The hijacker who took control of the Rome-bound Ethiopian Airlines plane and landed it in Geneva was the flight's co-pilot, authorities have said.
The Ethiopia-born man, aged about 30, diverted the plane in order to seek political asylum in Switzerland.
The co-pilot took control of the cockpit as soon as the pilot went to the toilet. Shortly after this, as the plane flew over Sudan, the hijacker sought permission from the airport control tower in Geneva at about 04:00 local time to land for refuelling.
The authorities subsequently discovered it was a diversion.
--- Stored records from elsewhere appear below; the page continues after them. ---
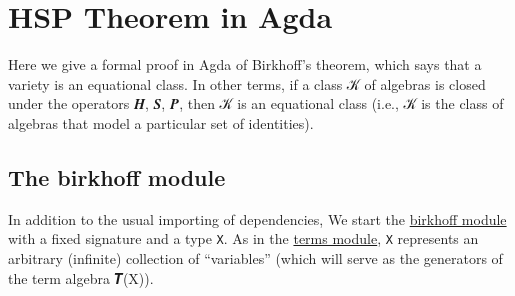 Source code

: \documentclass[sigplan,screen]{acmart}
\newcommand\termsmodule{\href{https://gitlab.com/ualib/ualib.gitlab.io/-/blob/master/terms.lagda.rst}{terms module}\xspace}
\newcommand\closuremodule{\href{https://gitlab.com/ualib/ualib.gitlab.io/-/blob/master/congruences.lagda.rst}{closure module}\xspace}
\newcommand\birkhoffmodule{\href{https://gitlab.com/ualib/ualib.gitlab.io/-/blob/master/birkhoff.lagda.rst}{birkhoff module}\xspace}
\newcommand\termsmodule{\href{anonymizedLink/terms.lagda.rst}{terms module}\xspace}
\newcommand\closuremodule{\href{anonymizedLink/congruences.lagda.rst}{closure module}\xspace}
\newcommand\birkhoffmodule{\href{anonymizedLink/birkhoff.lagda.rst}{birkhoff module}\xspace}
\begin{document}
\begin{comment}
\subsubsection{Identities for HSP closure}\label{identities-for-hsp-closure}
\begin{code}\end{code}


\subsection{Axiomatization of a class}\label{axiomatization-of-a-class}
We conclude the \closuremodule by proving that a class 𝒦 of structures is axiomatized by \texttt{Th\ (VClo\ 𝒦)}, which is the set of equations satisfied by all members of the varietal closure of 𝒦.
\begin{code}\end{code}

\end{comment}


\section{HSP Theorem in Agda}\label{hsp-theorem-in-agda}
Here we give a formal proof in Agda of Birkhoff's theorem, which says that a variety is an equational class. In other terms, if a class 𝒦 of algebras is closed under the operators 𝑯, 𝑺, 𝑷, then 𝒦 is an equational class (i.e., 𝒦 is the class of algebras that model a particular set of identities).

\subsection{The birkhoff module}\label{the-birkhoff-module}
In addition to the usual importing of dependencies, We start the \birkhoffmodule with a fixed signature and a type \texttt{X}. As in the \termsmodule, \texttt{X} represents an arbitrary (infinite) collection of ``variables'' (which will serve as the generators of the term algebra 𝑻(X)).
\begin{code}\end{code}
\end{document}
As soon as the passenger jet landed, the co-pilot left through the window using a rope, being before apprehended by the authorities. He did not resist when the police detained him, officials said.
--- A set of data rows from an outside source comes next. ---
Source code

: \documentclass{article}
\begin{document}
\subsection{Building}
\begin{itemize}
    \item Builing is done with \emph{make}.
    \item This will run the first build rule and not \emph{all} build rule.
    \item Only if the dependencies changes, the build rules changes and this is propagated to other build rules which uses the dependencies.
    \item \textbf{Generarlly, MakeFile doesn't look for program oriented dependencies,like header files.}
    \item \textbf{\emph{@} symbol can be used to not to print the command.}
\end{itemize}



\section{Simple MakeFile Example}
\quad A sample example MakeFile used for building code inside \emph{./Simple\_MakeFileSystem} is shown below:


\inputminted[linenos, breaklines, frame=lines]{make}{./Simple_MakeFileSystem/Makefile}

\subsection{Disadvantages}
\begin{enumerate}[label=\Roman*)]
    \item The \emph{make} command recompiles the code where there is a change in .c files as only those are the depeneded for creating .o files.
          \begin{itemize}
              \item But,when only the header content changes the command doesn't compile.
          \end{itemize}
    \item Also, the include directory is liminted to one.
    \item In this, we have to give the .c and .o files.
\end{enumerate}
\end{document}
The hijacker was not armed, said Eric Grandjean, spokesperson for the Geneva police.
The man admitted he felt unsafe in Ethiopia and wanted asylum in Switzerland, the authorities said, adding that his refugee request will be reviewed shortly.
Ethiopian authorities are unable to establish the exact identity of the hijacker.
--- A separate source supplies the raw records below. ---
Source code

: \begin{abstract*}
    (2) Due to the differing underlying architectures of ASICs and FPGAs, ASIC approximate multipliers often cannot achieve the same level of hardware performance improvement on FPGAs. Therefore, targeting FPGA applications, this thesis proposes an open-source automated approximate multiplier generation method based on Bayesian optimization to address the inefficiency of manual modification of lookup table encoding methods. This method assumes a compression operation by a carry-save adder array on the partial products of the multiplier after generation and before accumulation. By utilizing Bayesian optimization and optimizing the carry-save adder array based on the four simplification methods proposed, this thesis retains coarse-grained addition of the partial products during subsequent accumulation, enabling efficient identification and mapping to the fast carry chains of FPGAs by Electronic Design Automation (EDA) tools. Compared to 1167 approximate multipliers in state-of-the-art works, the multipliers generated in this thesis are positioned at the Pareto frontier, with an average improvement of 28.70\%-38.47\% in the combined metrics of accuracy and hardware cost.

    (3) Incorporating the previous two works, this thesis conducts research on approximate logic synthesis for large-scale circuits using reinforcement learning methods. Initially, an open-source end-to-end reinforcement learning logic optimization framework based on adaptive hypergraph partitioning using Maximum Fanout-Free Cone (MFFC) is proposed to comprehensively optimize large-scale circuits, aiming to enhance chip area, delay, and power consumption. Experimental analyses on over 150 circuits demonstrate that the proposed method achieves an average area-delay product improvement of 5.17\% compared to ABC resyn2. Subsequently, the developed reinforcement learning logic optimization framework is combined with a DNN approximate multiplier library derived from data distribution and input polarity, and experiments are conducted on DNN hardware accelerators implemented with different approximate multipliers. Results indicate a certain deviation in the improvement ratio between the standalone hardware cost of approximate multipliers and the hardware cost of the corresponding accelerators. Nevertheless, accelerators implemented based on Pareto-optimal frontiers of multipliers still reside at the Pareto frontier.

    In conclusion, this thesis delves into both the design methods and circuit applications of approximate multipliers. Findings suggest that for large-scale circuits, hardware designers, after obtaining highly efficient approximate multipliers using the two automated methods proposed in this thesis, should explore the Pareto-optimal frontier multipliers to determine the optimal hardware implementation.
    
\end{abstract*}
All 200 people onboard the Boeing 767 including the crew and passengers are in good health, while some of them are being questioned.
The passenger jet ET702 originating from Ethiopian capital Addis Ababa was "forced to surrender" after an apparent hijack attempt, the airline had said earlier.
Reports said the jet had circled over the Swiss city before it landed at the airport.
The Ethiopian Airlines said in a statement: "All passengers and crew are safe at Geneva Airport. Ethiopian Airlines is making immediate arrangements to fly its esteemed customers on-board the flight to their intended destinations."
Hijacking is considered as one of the most serious crimes in Switzerland and the co-pilot could face up to 20 years in prison if convicted.